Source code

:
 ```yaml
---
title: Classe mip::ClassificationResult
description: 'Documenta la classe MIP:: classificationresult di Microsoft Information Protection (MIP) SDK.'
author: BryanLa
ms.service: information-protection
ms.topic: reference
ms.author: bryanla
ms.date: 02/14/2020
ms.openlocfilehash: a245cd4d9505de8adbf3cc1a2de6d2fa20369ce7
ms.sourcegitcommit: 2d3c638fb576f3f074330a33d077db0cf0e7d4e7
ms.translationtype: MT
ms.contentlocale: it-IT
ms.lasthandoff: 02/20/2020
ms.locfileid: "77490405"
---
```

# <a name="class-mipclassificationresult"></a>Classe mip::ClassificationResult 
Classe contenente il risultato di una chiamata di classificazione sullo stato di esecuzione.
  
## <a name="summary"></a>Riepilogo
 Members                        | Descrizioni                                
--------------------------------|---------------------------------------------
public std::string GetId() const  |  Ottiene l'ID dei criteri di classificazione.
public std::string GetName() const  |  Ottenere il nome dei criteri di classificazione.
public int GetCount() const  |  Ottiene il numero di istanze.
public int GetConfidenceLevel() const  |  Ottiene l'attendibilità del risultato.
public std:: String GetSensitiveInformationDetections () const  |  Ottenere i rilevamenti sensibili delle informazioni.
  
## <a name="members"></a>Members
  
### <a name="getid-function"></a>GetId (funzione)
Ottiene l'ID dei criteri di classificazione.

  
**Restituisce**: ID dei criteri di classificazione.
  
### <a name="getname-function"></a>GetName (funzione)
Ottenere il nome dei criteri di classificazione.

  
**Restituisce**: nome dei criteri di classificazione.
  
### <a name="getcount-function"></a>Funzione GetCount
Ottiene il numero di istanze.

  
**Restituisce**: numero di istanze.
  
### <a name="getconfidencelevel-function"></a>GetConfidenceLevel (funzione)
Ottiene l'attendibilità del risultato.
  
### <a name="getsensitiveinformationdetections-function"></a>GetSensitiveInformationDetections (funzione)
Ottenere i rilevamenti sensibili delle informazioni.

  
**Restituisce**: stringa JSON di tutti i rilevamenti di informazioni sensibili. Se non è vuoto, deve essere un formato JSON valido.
* * * * *
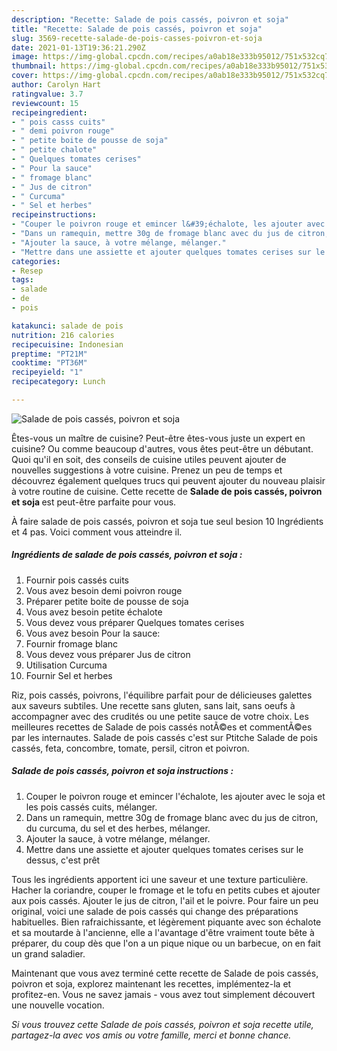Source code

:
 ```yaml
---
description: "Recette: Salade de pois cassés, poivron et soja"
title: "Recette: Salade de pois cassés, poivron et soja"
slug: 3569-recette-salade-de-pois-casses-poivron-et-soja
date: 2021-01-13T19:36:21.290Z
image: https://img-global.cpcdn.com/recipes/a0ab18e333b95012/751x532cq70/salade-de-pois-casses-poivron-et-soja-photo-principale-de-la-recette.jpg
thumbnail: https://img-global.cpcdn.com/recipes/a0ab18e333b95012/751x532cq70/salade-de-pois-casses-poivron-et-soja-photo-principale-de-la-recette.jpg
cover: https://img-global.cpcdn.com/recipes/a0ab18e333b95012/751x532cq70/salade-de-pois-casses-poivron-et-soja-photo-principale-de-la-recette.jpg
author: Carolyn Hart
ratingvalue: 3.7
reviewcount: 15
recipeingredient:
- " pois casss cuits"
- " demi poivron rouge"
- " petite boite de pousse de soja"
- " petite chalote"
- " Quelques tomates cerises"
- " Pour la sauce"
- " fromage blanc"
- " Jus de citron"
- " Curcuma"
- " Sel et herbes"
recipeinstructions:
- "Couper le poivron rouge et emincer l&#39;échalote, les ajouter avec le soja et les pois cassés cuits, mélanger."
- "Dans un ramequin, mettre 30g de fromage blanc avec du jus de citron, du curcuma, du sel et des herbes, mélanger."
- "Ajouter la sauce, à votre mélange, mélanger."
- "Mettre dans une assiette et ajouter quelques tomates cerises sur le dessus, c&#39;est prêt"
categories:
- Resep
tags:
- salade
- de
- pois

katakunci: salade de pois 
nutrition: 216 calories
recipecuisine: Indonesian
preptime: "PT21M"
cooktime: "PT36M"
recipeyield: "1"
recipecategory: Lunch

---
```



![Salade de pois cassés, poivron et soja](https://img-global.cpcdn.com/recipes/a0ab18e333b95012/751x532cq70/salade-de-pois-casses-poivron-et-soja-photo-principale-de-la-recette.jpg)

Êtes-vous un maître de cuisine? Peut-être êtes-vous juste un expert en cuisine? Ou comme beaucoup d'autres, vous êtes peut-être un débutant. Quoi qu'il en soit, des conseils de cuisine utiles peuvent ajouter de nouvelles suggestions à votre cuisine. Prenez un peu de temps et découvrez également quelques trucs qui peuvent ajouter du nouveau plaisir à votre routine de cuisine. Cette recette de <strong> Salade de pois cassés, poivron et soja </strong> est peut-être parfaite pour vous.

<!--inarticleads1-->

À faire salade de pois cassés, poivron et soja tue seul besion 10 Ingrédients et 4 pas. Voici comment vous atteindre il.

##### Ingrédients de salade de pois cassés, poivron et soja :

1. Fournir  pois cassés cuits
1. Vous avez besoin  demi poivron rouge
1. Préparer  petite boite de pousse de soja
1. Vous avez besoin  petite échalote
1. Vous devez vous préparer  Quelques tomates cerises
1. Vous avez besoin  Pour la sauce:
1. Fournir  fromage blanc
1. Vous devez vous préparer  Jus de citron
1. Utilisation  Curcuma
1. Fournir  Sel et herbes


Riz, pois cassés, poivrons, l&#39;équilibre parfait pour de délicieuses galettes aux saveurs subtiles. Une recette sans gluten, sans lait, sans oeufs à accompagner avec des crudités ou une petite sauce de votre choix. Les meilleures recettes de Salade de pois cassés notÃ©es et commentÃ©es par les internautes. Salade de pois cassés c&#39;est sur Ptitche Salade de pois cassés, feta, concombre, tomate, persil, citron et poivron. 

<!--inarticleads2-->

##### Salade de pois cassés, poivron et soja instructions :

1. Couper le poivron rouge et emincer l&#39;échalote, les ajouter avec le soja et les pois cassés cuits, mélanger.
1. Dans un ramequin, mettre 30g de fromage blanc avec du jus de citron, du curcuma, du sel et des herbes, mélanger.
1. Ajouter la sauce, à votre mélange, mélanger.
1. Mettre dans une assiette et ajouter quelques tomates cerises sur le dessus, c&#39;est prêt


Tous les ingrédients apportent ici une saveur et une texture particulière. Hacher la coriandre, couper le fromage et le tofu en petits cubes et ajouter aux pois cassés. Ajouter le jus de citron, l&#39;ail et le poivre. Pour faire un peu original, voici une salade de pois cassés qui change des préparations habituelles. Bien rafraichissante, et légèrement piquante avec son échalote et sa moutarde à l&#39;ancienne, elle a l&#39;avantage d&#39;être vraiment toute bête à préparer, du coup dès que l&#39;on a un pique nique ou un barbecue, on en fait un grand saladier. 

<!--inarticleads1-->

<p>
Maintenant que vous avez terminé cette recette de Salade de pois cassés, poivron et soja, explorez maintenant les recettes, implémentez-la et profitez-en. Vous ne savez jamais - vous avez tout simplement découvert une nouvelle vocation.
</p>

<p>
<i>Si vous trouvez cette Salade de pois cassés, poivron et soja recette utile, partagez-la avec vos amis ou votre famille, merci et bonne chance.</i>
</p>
* * * * *
**What is expected**
Copy out every line of the data that includes the word "public".

**Finished task**
public std::string GetId() const  |  Ottiene l'ID dei criteri di classificazione.
public std::string GetName() const  |  Ottenere il nome dei criteri di classificazione.
public int GetCount() const  |  Ottiene il numero di istanze.
public int GetConfidenceLevel() const  |  Ottiene l'attendibilità del risultato.
public std:: String GetSensitiveInformationDetections () const  |  Ottenere i rilevamenti sensibili delle informazioni.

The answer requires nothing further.